Because both fight over the same resource: idle compute. Continuous batching fills that idle compute with a large batch, pushing the system toward compute-bound; speculative decoding needs spare compute to verify speculative tokens in parallel to pay off. Once the batch is large, there's nowhere to compute the verification tokens, so the draft overhead is pure loss. Rule of thumb: high-concurrency services rely on batching, low-concurrency / single-user interaction (e.g. a local coding agent) relies on speculative.
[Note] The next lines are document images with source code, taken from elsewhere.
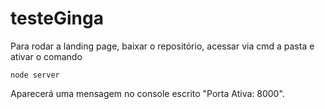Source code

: # testeGinga

Para rodar a landing page, baixar o repositório,
acessar via cmd a pasta e ativar o comando 
``` 
node server
```

Aparecerá uma mensagem no console escrito "Porta Ativa: 8000".


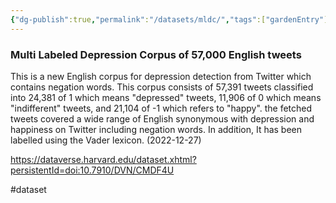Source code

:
 ```yaml
---
{"dg-publish":true,"permalink":"/datasets/mldc/","tags":["gardenEntry"]}
---
```



### Multi Labeled Depression Corpus of 57,000 English tweets

This is a new English corpus for depression detection from Twitter which contains negation words. This corpus consists of 57,391 tweets classified into 24,381 of 1 which means "depressed" tweets, 11,906 of 0 which means "indifferent" tweets, and 21,104 of -1 which refers to "happy". the fetched tweets covered a wide range of English synonymous with depression and happiness on Twitter including negation words. In addition, It has been labelled using the Vader lexicon. (2022-12-27)

https://dataverse.harvard.edu/dataset.xhtml?persistentId=doi:10.7910/DVN/CMDF4U

#dataset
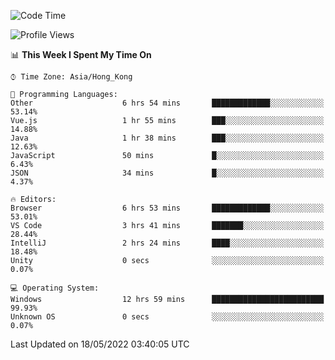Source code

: <!--START_SECTION:waka-->
![Code Time](http://img.shields.io/badge/Code%20Time-12%20hrs%2059%20mins-blue)

![Profile Views](http://img.shields.io/badge/Profile%20Views-623-blue)

📊 **This Week I Spent My Time On** 

```text
⌚︎ Time Zone: Asia/Hong_Kong

💬 Programming Languages: 
Other                    6 hrs 54 mins       █████████████░░░░░░░░░░░░   53.14% 
Vue.js                   1 hr 55 mins        ███░░░░░░░░░░░░░░░░░░░░░░   14.88% 
Java                     1 hr 38 mins        ███░░░░░░░░░░░░░░░░░░░░░░   12.63% 
JavaScript               50 mins             █░░░░░░░░░░░░░░░░░░░░░░░░   6.43% 
JSON                     34 mins             █░░░░░░░░░░░░░░░░░░░░░░░░   4.37%

🔥 Editors: 
Browser                  6 hrs 53 mins       █████████████░░░░░░░░░░░░   53.01% 
VS Code                  3 hrs 41 mins       ███████░░░░░░░░░░░░░░░░░░   28.44% 
IntelliJ                 2 hrs 24 mins       ████░░░░░░░░░░░░░░░░░░░░░   18.48% 
Unity                    0 secs              ░░░░░░░░░░░░░░░░░░░░░░░░░   0.07%

💻 Operating System: 
Windows                  12 hrs 59 mins      █████████████████████████   99.93% 
Unknown OS               0 secs              ░░░░░░░░░░░░░░░░░░░░░░░░░   0.07%

```


 Last Updated on 18/05/2022 03:40:05 UTC
<!--END_SECTION:waka-->
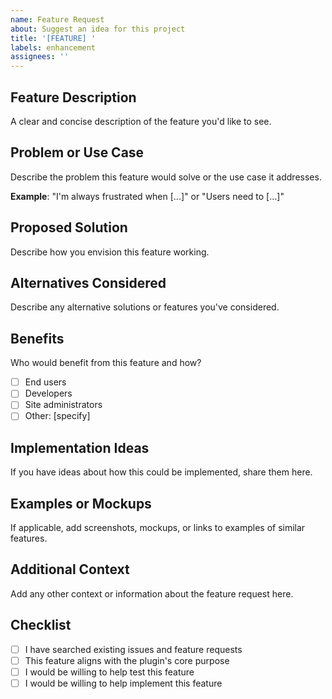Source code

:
```yaml
---
name: Feature Request
about: Suggest an idea for this project
title: '[FEATURE] '
labels: enhancement
assignees: ''
---
```


## Feature Description

A clear and concise description of the feature you'd like to see.

## Problem or Use Case

Describe the problem this feature would solve or the use case it addresses.

**Example**: "I'm always frustrated when [...]" or "Users need to [...]"

## Proposed Solution

Describe how you envision this feature working.

## Alternatives Considered

Describe any alternative solutions or features you've considered.

## Benefits

Who would benefit from this feature and how?

- [ ] End users
- [ ] Developers
- [ ] Site administrators
- [ ] Other: [specify]

## Implementation Ideas

If you have ideas about how this could be implemented, share them here.

## Examples or Mockups

If applicable, add screenshots, mockups, or links to examples of similar features.

## Additional Context

Add any other context or information about the feature request here.

## Checklist

- [ ] I have searched existing issues and feature requests
- [ ] This feature aligns with the plugin's core purpose
- [ ] I would be willing to help test this feature
- [ ] I would be willing to help implement this feature
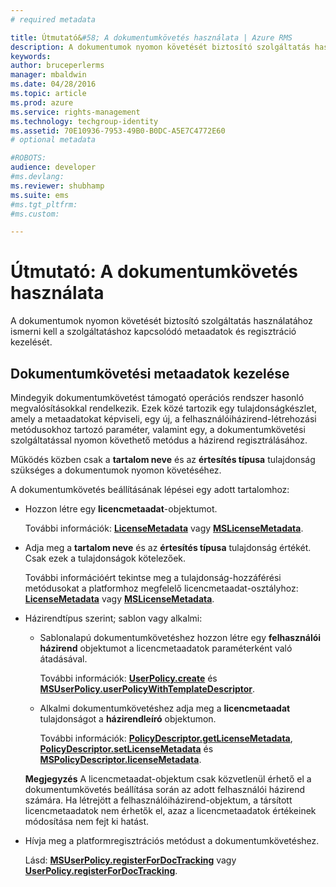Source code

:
 ```yaml
---
# required metadata

title: Útmutató&#58; A dokumentumkövetés használata | Azure RMS
description: A dokumentumok nyomon követését biztosító szolgáltatás használatához ismerni kell a szolgáltatáshoz kapcsolódó metaadatok és regisztráció kezelését.
keywords:
author: bruceperlerms
manager: mbaldwin
ms.date: 04/28/2016
ms.topic: article
ms.prod: azure
ms.service: rights-management
ms.technology: techgroup-identity
ms.assetid: 70E10936-7953-49B0-B0DC-A5E7C4772E60
# optional metadata

#ROBOTS:
audience: developer
#ms.devlang:
ms.reviewer: shubhamp
ms.suite: ems
#ms.tgt_pltfrm:
#ms.custom:

---
```


# Útmutató: A dokumentumkövetés használata

A dokumentumok nyomon követését biztosító szolgáltatás használatához ismerni kell a szolgáltatáshoz kapcsolódó metaadatok és regisztráció kezelését.

## Dokumentumkövetési metaadatok kezelése

Mindegyik dokumentumkövetést támogató operációs rendszer hasonló megvalósításokkal rendelkezik. Ezek közé tartozik egy tulajdonságkészlet, amely a metaadatokat képviseli, egy új, a felhasználóiházirend-létrehozási metódusokhoz tartozó paraméter, valamint egy, a dokumentumkövetési szolgáltatással nyomon követhető metódus a házirend regisztrálásához.

Működés közben csak a **tartalom neve** és az **értesítés típusa** tulajdonság szükséges a dokumentumok nyomon követéséhez.

A dokumentumkövetés beállításának lépései egy adott tartalomhoz:

-   Hozzon létre egy **licencmetaadat**-objektumot.

    További információk: [**LicenseMetadata**](/rights-management/sdk/4.2/api/android/com.microsoft.rightsmanagement#msipcthin2_licensemetadata_interface_java) vagy [**MSLicenseMetadata**](/rights-management/sdk/4.2/api/iOS/mslicensemetadata#msipcthin2_mslicensemetadata_class_objc).

-   Adja meg a **tartalom neve** és az **értesítés típusa** tulajdonság értékét. Csak ezek a tulajdonságok kötelezőek.

    További információért tekintse meg a tulajdonság-hozzáférési metódusokat a platformhoz megfelelő licencmetaadat-osztályhoz: [**LicenseMetadata**](/rights-management/sdk/4.2/api/android/com.microsoft.rightsmanagement#msipcthin2_licensemetadata_interface_java) vagy [**MSLicenseMetadata**](/rights-management/sdk/4.2/api/iOS/mslicensemetadata#msipcthin2_mslicensemetadata_class_objc).

-   Házirendtípus szerint; sablon vagy alkalmi:

    -   Sablonalapú dokumentumkövetéshez hozzon létre egy **felhasználói házirend** objektumot a licencmetaadatok paraméterként való átadásával.

        További információk: [**UserPolicy.create**](/rights-management/sdk/4.2/api/android/userpolicy#msipcthin2_userpolicy_class_java) és [**MSUserPolicy.userPolicyWithTemplateDescriptor**](/rights-management/sdk/4.2/api/iOS/msuserpolicy#msipcthin2_msuserpolicy_templatedescriptor_property_objc).

    -   Alkalmi dokumentumkövetéshez adja meg a **licencmetaadat** tulajdonságot a **házirendleíró** objektumon.

        További információk: [**PolicyDescriptor.getLicenseMetadata**](/rights-management/sdk/4.2/api/android/policydescriptor#msipcthin2_policydescriptor_interface_java), [**PolicyDescriptor.setLicenseMetadata**](/rights-management/sdk/4.2/api/android/policydescriptor#msipcthin2_policydescriptor_setlicensemetadata_java) és [**MSPolicyDescriptor.licenseMetadata**](/rights-management/sdk/4.2/api/iOS/mspolicydescriptor#msipcthin2_mspolicydescriptor_licensemetadata_property_objc).

    **Megjegyzés**  A licencmetaadat-objektum csak közvetlenül érhető el a dokumentumkövetés beállítása során az adott felhasználói házirend számára. Ha létrejött a felhasználóiházirend-objektum, a társított licencmetaadatok nem érhetők el, azaz a licencmetaadatok értékeinek módosítása nem fejt ki hatást.

     

-   Hívja meg a platformregisztrációs metódust a dokumentumkövetéshez.

    Lásd: [**MSUserPolicy.registerForDocTracking**](/rights-management/sdk/4.2/api/iOS/msuserpolicy#msipcthin2_msuserpolicy_registerfordoctracking_userid_authenticationcallback_completionblock_method_objc) vagy [**UserPolicy.registerForDocTracking**](/rights-management/sdk/4.2/api/iOS/msuserpolicy#msipcthin2_msuserpolicy_registerfordoctracking_userid_authenticationcallback_completionblock_method_objc).

 

 





<!--HONumber=Apr16_HO4-->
Production systems often switch dynamically by current load rather than running both wide open.
Why does prompt caching save cost and latency but only for the prefix—not for identical fragments in the middle or end?
Because attention is causal: each token's KV representation depends on all tokens before it. Identical prefix → that KV's compute context is identical → directly reusable. But an identical fragment in the middle is preceded by different tokens, so its KV is "colored" by a different context and can't be reused. That's why engineering practice puts stable content (system / tool defs / few-shot) strictly first and volatile content last—this is a physical constraint on prefix-cache hit rate, not a convention.
Speculative decoding claims to be "lossless"—the output distribution is identical to the original model. How can that not trade quality for speed?
The key is the math of rejection sampling: draft proposal distribution q, target true distribution p. For each speculative token, accept with probability min(1, p/q); on rejection, resample from the corrected distribution (p−q)⁺. It can be proven the final sample follows p exactly. So the speedup comes from compressing several serial steps into one parallel forward, not from approximation. The better the draft (q closer to p), the more is accepted and the faster it runs—but even with a wildly wrong draft, output quality is unchanged, it just degrades to normal speed. Speed is the wager, quality is guaranteed.
If "decode is memory-bound," why can Mixture-of-Experts (MoE) models scale up without adding activated compute? Does that contradict memory-bound?
No contradiction—it reinforces it. MoE activates only a small subset of experts per token, so activated FLOPs don't grow linearly with total params—but all expert weights must still reside in memory, and the portion that is streamed still goes through HBM. So MoE pushes the bottleneck further toward "memory capacity + bandwidth + irregular access from expert routing." That's why the core challenge of MoE inference is memory and expert parallelism / scheduling, not compute. The memory-bound lens explains exactly where MoE's engineering weight sits.
If you could give a team only one inference-optimization tip, and their QPS is very low (internal tool, single-digit concurrency), what would you say?
"Don't touch batching—do speculative decoding + quantization first." At low QPS continuous batching has no requests to pack, so throughput optimization is nearly useless; what hurts users is per-request latency. Here the GPU's compute is largely idle—ideal soil for speculative decoding to cut TPOT directly. Layer on weight-only int4 quantization to both speed up the memory-bound decode and let smaller cards run it. Save the expensive multi-card batching strategy for truly high-concurrency production. Using the wrong lever wastes more money than not optimizing at all.